++++ SUPPLIED MATERIAL

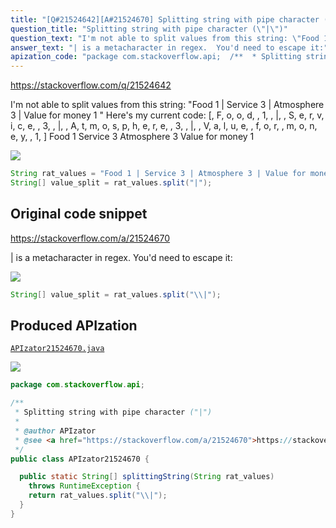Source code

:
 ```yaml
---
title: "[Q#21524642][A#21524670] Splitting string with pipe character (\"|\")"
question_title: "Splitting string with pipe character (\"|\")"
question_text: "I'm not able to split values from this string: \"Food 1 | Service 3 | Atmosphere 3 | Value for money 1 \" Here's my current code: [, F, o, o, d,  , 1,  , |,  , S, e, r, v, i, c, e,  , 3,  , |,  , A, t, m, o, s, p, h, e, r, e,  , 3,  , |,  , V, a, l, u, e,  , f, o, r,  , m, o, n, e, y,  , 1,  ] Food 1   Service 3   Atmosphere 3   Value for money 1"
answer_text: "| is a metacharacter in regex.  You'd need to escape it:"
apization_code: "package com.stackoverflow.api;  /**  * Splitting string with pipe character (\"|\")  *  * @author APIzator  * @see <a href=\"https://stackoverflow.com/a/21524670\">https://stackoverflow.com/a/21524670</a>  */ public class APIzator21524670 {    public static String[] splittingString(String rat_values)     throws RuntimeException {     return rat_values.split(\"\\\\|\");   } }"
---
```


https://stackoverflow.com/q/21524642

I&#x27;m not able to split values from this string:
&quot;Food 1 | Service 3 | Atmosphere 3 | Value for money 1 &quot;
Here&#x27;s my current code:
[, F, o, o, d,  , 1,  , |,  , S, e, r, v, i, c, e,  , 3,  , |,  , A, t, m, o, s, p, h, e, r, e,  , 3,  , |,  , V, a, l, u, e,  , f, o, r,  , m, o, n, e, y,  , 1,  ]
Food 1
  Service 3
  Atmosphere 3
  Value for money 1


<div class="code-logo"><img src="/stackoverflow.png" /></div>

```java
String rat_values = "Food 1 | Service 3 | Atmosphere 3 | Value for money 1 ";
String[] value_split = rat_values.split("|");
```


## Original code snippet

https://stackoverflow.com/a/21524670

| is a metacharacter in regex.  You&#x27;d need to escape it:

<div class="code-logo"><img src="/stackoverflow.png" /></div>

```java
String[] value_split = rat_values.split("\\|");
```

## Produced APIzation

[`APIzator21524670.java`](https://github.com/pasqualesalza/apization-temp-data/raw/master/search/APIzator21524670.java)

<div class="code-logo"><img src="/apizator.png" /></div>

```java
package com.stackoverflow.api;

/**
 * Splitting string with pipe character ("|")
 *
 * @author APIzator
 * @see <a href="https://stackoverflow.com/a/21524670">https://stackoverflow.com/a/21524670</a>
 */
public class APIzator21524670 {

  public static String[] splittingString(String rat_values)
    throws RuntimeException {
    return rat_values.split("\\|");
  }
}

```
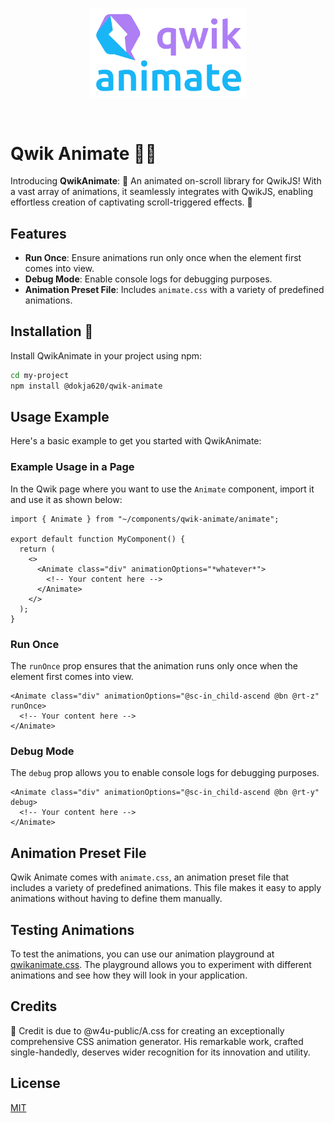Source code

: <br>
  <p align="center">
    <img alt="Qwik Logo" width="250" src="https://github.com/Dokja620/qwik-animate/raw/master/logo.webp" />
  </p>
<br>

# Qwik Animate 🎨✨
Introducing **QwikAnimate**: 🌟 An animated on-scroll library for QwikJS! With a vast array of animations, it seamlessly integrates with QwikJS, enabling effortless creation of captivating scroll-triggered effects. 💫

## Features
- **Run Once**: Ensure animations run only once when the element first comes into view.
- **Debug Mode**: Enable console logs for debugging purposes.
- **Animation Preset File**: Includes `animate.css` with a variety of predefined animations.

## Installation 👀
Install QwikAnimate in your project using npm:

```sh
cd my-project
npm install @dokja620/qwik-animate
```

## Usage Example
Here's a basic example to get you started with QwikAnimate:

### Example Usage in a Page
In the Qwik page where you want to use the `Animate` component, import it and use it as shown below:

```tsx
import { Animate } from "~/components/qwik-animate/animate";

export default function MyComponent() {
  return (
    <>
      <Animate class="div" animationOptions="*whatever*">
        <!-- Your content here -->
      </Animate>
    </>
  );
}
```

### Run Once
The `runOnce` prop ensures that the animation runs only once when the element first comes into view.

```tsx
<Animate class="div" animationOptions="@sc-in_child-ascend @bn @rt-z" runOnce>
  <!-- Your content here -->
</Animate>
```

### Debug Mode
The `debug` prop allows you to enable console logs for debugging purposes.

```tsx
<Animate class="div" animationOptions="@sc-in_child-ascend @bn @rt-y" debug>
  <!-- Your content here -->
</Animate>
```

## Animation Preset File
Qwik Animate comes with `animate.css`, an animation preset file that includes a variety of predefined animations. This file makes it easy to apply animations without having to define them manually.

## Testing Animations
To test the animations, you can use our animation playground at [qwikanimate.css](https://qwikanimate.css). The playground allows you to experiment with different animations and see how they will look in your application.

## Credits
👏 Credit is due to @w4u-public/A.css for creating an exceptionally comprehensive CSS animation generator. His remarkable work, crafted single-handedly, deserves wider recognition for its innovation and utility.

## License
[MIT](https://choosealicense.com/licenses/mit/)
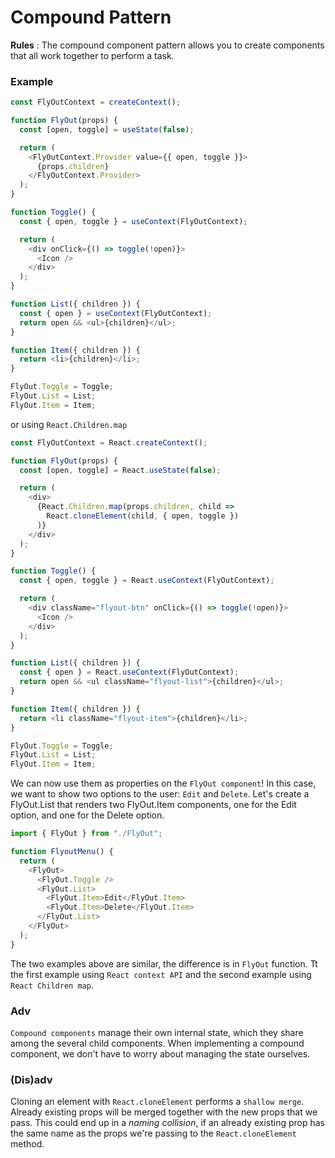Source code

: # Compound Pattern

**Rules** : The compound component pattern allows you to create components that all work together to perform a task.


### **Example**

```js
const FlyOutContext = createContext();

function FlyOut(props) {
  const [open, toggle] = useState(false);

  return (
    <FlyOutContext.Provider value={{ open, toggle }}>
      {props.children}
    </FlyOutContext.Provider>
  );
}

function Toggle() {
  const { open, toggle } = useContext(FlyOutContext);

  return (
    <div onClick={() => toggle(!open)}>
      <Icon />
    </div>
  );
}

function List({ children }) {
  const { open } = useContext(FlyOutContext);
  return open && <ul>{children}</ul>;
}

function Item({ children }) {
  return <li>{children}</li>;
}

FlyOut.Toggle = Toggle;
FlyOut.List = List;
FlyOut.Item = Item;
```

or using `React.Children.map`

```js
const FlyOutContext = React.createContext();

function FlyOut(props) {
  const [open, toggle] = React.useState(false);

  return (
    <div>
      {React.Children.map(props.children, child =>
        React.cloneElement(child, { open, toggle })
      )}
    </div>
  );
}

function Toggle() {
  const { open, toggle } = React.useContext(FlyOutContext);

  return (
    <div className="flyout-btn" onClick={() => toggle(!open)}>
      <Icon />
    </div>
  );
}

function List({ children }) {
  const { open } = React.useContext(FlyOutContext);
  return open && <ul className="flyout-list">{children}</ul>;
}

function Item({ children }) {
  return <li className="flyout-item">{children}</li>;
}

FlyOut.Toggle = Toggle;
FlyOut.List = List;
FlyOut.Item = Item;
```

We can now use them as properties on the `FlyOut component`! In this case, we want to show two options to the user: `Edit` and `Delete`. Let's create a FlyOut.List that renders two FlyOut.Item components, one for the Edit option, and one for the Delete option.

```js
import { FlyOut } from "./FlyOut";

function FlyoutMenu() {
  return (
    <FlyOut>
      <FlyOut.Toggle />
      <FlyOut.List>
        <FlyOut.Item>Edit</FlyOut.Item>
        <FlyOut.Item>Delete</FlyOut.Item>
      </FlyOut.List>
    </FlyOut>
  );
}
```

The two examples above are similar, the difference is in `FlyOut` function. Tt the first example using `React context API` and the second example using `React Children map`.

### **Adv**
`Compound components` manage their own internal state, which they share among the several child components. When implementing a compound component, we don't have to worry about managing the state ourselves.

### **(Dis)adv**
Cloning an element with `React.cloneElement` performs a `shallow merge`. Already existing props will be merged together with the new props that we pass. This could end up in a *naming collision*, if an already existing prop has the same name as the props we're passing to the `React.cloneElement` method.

++++++++

= EXERCISE DESCRIPTION =
In the material above, how many lines include the string "together"? Please reply with the number only.

= ANSWER AREA =
2